--- Listed records Enclosed Below ---

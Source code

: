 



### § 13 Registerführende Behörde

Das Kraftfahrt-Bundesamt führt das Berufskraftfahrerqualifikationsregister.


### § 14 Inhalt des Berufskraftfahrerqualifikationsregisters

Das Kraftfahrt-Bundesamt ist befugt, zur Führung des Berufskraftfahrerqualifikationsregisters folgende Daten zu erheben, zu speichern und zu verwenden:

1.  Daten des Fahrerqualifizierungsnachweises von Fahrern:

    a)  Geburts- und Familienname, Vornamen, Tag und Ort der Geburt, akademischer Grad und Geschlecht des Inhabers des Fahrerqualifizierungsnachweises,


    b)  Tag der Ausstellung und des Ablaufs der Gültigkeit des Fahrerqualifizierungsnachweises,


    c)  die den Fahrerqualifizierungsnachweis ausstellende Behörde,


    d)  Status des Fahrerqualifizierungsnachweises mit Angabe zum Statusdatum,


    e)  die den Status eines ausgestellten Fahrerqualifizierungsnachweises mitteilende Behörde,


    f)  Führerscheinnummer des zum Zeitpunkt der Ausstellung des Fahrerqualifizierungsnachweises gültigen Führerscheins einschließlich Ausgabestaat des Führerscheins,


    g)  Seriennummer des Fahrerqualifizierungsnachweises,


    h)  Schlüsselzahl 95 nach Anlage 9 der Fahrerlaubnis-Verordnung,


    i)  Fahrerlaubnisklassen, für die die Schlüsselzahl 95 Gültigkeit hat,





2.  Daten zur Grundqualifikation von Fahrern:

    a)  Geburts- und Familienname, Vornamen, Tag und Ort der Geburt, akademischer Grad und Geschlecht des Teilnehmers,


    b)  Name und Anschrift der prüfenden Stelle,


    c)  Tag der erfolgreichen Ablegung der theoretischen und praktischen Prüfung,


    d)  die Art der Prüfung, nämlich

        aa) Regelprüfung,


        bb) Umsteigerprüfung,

--- End of Enclosed Listed records ---

The listing above holds a line with "Das Kraftfahrt-Bundesamt führt" and a line with "Führerscheinnummer des zum". Print the stretch from the first through the second, exactly and alone.

Das Kraftfahrt-Bundesamt führt das Berufskraftfahrerqualifikationsregister.


### § 14 Inhalt des Berufskraftfahrerqualifikationsregisters

Das Kraftfahrt-Bundesamt ist befugt, zur Führung des Berufskraftfahrerqualifikationsregisters folgende Daten zu erheben, zu speichern und zu verwenden:

1.  Daten des Fahrerqualifizierungsnachweises von Fahrern:

    a)  Geburts- und Familienname, Vornamen, Tag und Ort der Geburt, akademischer Grad und Geschlecht des Inhabers des Fahrerqualifizierungsnachweises,


    b)  Tag der Ausstellung und des Ablaufs der Gültigkeit des Fahrerqualifizierungsnachweises,


    c)  die den Fahrerqualifizierungsnachweis ausstellende Behörde,


    d)  Status des Fahrerqualifizierungsnachweises mit Angabe zum Statusdatum,


    e)  die den Status eines ausgestellten Fahrerqualifizierungsnachweises mitteilende Behörde,


    f)  Führerscheinnummer des zum Zeitpunkt der Ausstellung des Fahrerqualifizierungsnachweises gültigen Führerscheins einschließlich Ausgabestaat des Führerscheins,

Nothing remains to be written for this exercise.